Note that, in order to use tailored contexts, they need to already be computed and stored in the '[lemma].variables.tsv' file as shown in vignette('weightConcordance'). The main function, summarizeHDBSCAN(), requires:

  • lemma

  • input_dir: the directory where the distance matrices are stored

  • output_dir: the directory where the output from vignette('processClouds') is stored

  • coords_name: the infix of the coordinates files

# You could run it on all the models or just the medoids
# models <- read_tsv(file.path(output_dir, lpaste0(lemma, ".models.tsv")))$`_model` # all models
models <- read_tsv(file.path(output_dir, paste0(lemma, ".medoids.tsv")))$medoids # only medoids
res <- map(setNames(models, models),
           summarizeHDBSCAN, lemma = lemma,
           input_dir = input_dir,
           output_dir = output_dir,
           coords_name = '.tsne.30')

# I would normally make one of these files for all my lemmas and store it within the github directory above the lemma subdirectories
to_write <- list()
to_write[lemma] <- res
write_rds(to_write, file.path(output_dir, "hdbscan.rds"))

We can also use purrr::map() to create a named list gathering the full data for each lemma)

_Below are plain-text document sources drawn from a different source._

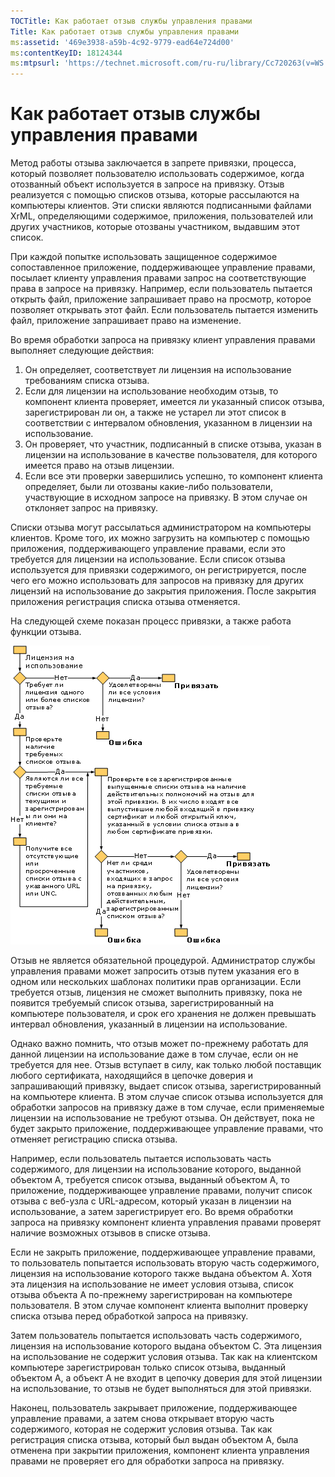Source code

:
 ```yaml
---
TOCTitle: Как работает отзыв службы управления правами
Title: Как работает отзыв службы управления правами
ms:assetid: '469e3938-a59b-4c92-9779-ead64e724d00'
ms:contentKeyID: 18124344
ms:mtpsurl: 'https://technet.microsoft.com/ru-ru/library/Cc720263(v=WS.10)'
---
```


Как работает отзыв службы управления правами
============================================

Метод работы отзыва заключается в запрете привязки, процесса, который позволяет пользователю использовать содержимое, когда отозванный объект используется в запросе на привязку. Отзыв реализуется с помощью списков отзыва, которые рассылаются на компьютеры клиентов. Эти списки являются подписанными файлами XrML, определяющими содержимое, приложения, пользователей или других участников, которые отозваны участником, выдавшим этот список.

При каждой попытке использовать защищенное содержимое сопоставленное приложение, поддерживающее управление правами, посылает клиенту управления правами запрос на соответствующие права в запросе на привязку. Например, если пользователь пытается открыть файл, приложение запрашивает право на просмотр, которое позволяет открывать этот файл. Если пользователь пытается изменить файл, приложение запрашивает право на изменение.

Во время обработки запроса на привязку клиент управления правами выполняет следующие действия:

1.  Он определяет, соответствует ли лицензия на использование требованиям списка отзыва.
2.  Если для лицензии на использование необходим отзыв, то компонент клиента проверяет, имеется ли указанный список отзыва, зарегистрирован ли он, а также не устарел ли этот список в соответствии с интервалом обновления, указанном в лицензии на использование.
3.  Он проверяет, что участник, подписанный в списке отзыва, указан в лицензии на использование в качестве пользователя, для которого имеется право на отзыв лицензии.
4.  Если все эти проверки завершились успешно, то компонент клиента определяет, были ли отозваны какие-либо пользователи, участвующие в исходном запросе на привязку. В этом случае он отклоняет запрос на привязку.

Списки отзыва могут рассылаться администратором на компьютеры клиентов. Кроме того, их можно загрузить на компьютер с помощью приложения, поддерживающего управление правами, если это требуется для лицензии на использование. Если список отзыва используется для привязки содержимого, он регистрируется, после чего его можно использовать для запросов на привязку для других лицензий на использование до закрытия приложения. После закрытия приложения регистрация списка отзыва отменяется.

На следующей схеме показан процесс привязки, а также работа функции отзыва.

![](images/Cc720263.81aa2d70-d261-49ad-b446-96a2eddba1a5(WS.10).gif)

Отзыв не является обязательной процедурой. Администратор службы управления правами может запросить отзыв путем указания его в одном или нескольких шаблонах политики прав организации. Если требуется отзыв, лицензия не сможет выполнить привязку, пока не появится требуемый список отзыва, зарегистрированный на компьютере пользователя, и срок его хранения не должен превышать интервал обновления, указанный в лицензии на использование.

Однако важно помнить, что отзыв может по-прежнему работать для данной лицензии на использование даже в том случае, если он не требуется для нее. Отзыв вступает в силу, как только любой поставщик любого сертификата, находящийся в цепочке доверия и запрашивающий привязку, выдает список отзыва, зарегистрированный на компьютере клиента. В этом случае список отзыва используется для обработки запросов на привязку даже в том случае, если применяемые лицензии на использование не требуют отзыва. Он действует, пока не будет закрыто приложение, поддерживающее управление правами, что отменяет регистрацию списка отзыва.

Например, если пользователь пытается использовать часть содержимого, для лицензии на использование которого, выданной объектом A, требуется список отзыва, выданный объектом A, то приложение, поддерживающее управление правами, получит список отзыва с веб-узла с URL-адресом, который указан в лицензии на использование, а затем зарегистрирует его. Во время обработки запроса на привязку компонент клиента управления правами проверят наличие возможных отзывов в списке отзыва.

Если не закрыть приложение, поддерживающее управление правами, то пользователь попытается использовать вторую часть содержимого, лицензия на использование которого также выдана объектом A. Хотя эта лицензия на использование не имеет условия отзыва, список отзыва объекта A по-прежнему зарегистрирован на компьютере пользователя. В этом случае компонент клиента выполнит проверку списка отзыва перед обработкой запроса на привязку.

Затем пользователь попытается использовать часть содержимого, лицензия на использование которого выдана объектом C. Эта лицензия на использование не содержит условия отзыва. Так как на клиентском компьютере зарегистрирован только список отзыва, выданный объектом A, а объект A не входит в цепочку доверия для этой лицензии на использование, то отзыв не будет выполняться для этой привязки.

Наконец, пользователь закрывает приложение, поддерживающее управление правами, а затем снова открывает вторую часть содержимого, которая не содержит условия отзыва. Так как регистрация списка отзыва, который был выдан объектом A, была отменена при закрытии приложения, компонент клиента управления правами не проверяет его для обработки запроса на привязку.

lemmas <- c('lemma1', 'lemma2', 'lemma3') #or whatever they are
input_dir <- file.path(base_dir, "output", "tokens") # where the data is stored
output_dir <- file.path(base_dir, "nephovis") # where the data will go

# HDBSCAN ----
map(setNames(lemmas, lemmas), function(lemma){
  models <- read_tsv(file.path(output_dir, paste0(lemma, ".medoids.tsv")))$medoids # only medoids
  map(setNames(models, models),
      summarizeHDBSCAN, lemma = lemma,
      input_dir = file.path(input_dir, lemma),
      output_dir = file.path(output_dir, lemma))
}) %>%
  write_rds(file.path(output_dir, "hdbscan.rds"))

Cloud classification

Running classifyModel() with the path to the distance matrices and the output from the summarizeHDBSCAN() returns a dataframe with one row per model per cluster, summary information related to the HDBSCAN clustering (from \(\varepsilon\) values) and mean distances between tokens to separability indices in relation to the t-SNE rendering. In addition, it uses some of these variables to classify the shapes of the clusters.

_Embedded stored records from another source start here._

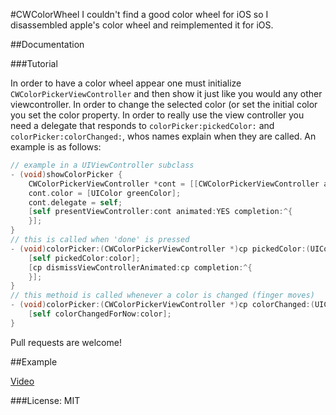 #CWColorWheel
I couldn't find a good color wheel for iOS so I disassembled apple's color wheel and reimplemented it for iOS.

##Documentation

###Tutorial

In order to have a color wheel appear one must initialize `CWColorPickerViewController` and then show it just like you would any other viewcontroller. In order to change the selected color (or set the initial color you set the color property. In order to really use the view controller you need a delegate that responds to `colorPicker:pickedColor:` and `colorPicker:colorChanged:`, whos names explain when they are called. An example is as follows:
```Objective-C
// example in a UIViewController subclass
- (void)showColorPicker {
    CWColorPickerViewController *cont = [[CWColorPickerViewController alloc] init];
    cont.color = [UIColor greenColor];
    cont.delegate = self;
    [self presentViewController:cont animated:YES completion:^{
    }];
}
// this is called when 'done' is pressed
- (void)colorPicker:(CWColorPickerViewController *)cp pickedColor:(UIColor *)color {
    [self pickedColor:color];
    [cp dismissViewControllerAnimated:cp completion:^{
    }];
}
// this methoid is called whenever a color is changed (finger moves)
- (void)colorPicker:(CWColorPickerViewController *)cp colorChanged:(UIColor *)color {
    [self colorChangedForNow:color];
}
```

Pull requests are welcome!

##Example

[Video](http://danzimm.com/colorwheel.mov)

###License: MIT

With purrr::imap_dfr() we can combine the data across multiple lemmas for an overarching dataframe. Note that the data will correspond to whatever went through summarizeHDBSCAN(): if you would like a classification for all your models, you will need to run summarizeHDBSCAN() on all of them.

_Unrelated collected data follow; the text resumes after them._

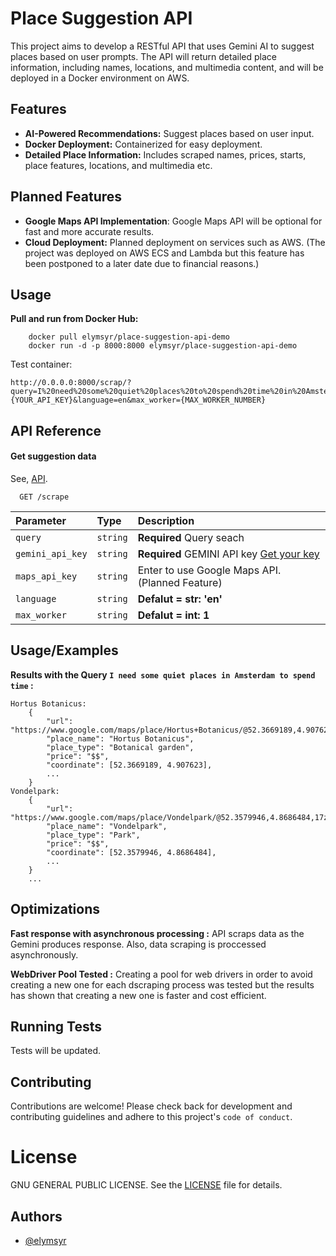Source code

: # Place Suggestion API

This project aims to develop a RESTful API that uses Gemini AI to suggest places based on user prompts. The API will return detailed place information, including names, locations, and multimedia content, and will be deployed in a Docker environment on AWS.

## Features

- **AI-Powered Recommendations:** Suggest places based on user input.
- **Docker Deployment:** Containerized for easy deployment.
- **Detailed Place Information:** Includes scraped names, prices, starts, place features, locations, and multimedia etc.

## Planned Features

- **Google Maps API Implementation**: Google Maps API will be optional for fast and more accurate results.
- **Cloud Deployment:** Planned deployment on services such as AWS. (The project was deployed on AWS ECS and Lambda but this feature has been postponed to a later date due to financial reasons.)

## Usage

**Pull and run from Docker Hub:**

```
    docker pull elymsyr/place-suggestion-api-demo
    docker run -d -p 8000:8000 elymsyr/place-suggestion-api-demo
```
Test container:
```
http://0.0.0.0:8000/scrap/?query=I%20need%20some%20quiet%20places%20to%20spend%20time%20in%20Amsterdam&gemini_api_key={YOUR_API_KEY}&language=en&max_worker={MAX_WORKER_NUMBER}
```

## API Reference

#### Get suggestion data

See, [API](API).

```
  GET /scrape
```

| Parameter | Type     | Description                |
| :-------- | :------- | :------------------------- |
| `query` | `string` | **Required** Query seach |
| `gemini_api_key` | `string` | **Required** GEMINI API key [Get your key](https://aistudio.google.com/app/apikey)|
| `maps_api_key` | `string` | Enter to use Google Maps API. (Planned Feature)|
| `language` | `string` | **Defalut = str: 'en'** |
| `max_worker` | `string` | **Defalut = int: 1** |

## Usage/Examples

**Results with the Query `I need some quiet places in Amsterdam to spend time` :**

```
Hortus Botanicus: 
    {
        "url": "https://www.google.com/maps/place/Hortus+Botanicus/@52.3669189,4.907623,17z/dat...",
        "place_name": "Hortus Botanicus",
        "place_type": "Botanical garden",
        "price": "$$",
        "coordinate": [52.3669189, 4.907623],
        ...
    }
Vondelpark: 
    {
        "url": "https://www.google.com/maps/place/Vondelpark/@52.3579946,4.8686484,17z/dat..",
        "place_name": "Vondelpark",
        "place_type": "Park",
        "price": "$$",
        "coordinate": [52.3579946, 4.8686484],
        ...
    }
    ...
```
## Optimizations

**Fast response with asynchronous processing :** API scraps data as the Gemini produces response. Also, data scraping is proccessed asynchronously.

**WebDriver Pool Tested :** Creating a pool for web drivers in order to avoid creating a new one for each dscraping process was tested but the results has shown that creating a new one is faster and cost efficient.

## Running Tests

Tests will be updated.

## Contributing

Contributions are welcome! Please check back for development and contributing guidelines and adhere to this project's `code of conduct`.

# License

GNU GENERAL PUBLIC LICENSE. See the [LICENSE](LICENSE.md) file for details.
## Authors

- [@elymsyr](https://www.github.com/elymsyr)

models <- readRDS(file.path(output_dir, "hdbscan.rds")) # output of the previous section

# For one model
lname <- names(models)[[1]]
mname <- names(models[[lname]]$medoidCoords)[[1]]

classifyModel(models[[lname]]$medoidCoords[[1]],
             names(models[[lname]]$medoidCoords)[[1]],
             file.path(input_dir, lname))
             
# For all models, all lemmas
classification <- imap_dfr(models, function(ldata, lname){
    imap_dfr(models[[lname]]$medoidCoords, classifyModel,
    ttmx_dir = file.path(input_dir, lname)) %>% 
    mutate(lemma = lname)
})

References

Campello, Ricardo J. G. B., Davoud Moulavi, and Joerg Sander. 2013. “Density-Based Clustering Based on Hierarchical Density Estimates.” In Advances in Knowledge Discovery and Data Mining, edited by Jian Pei, Vincent S. Tseng, Longbing Cao, Hiroshi Motoda, and Guandong Xu, 160–72. Lecture Notes in Computer Science. Berlin, Heidelberg: Springer.

Montes, Mariana. 2021. “Cloudspotting: Visual Analytics for Distributional Semantics.” PhD thesis, Leuven: KU Leuven.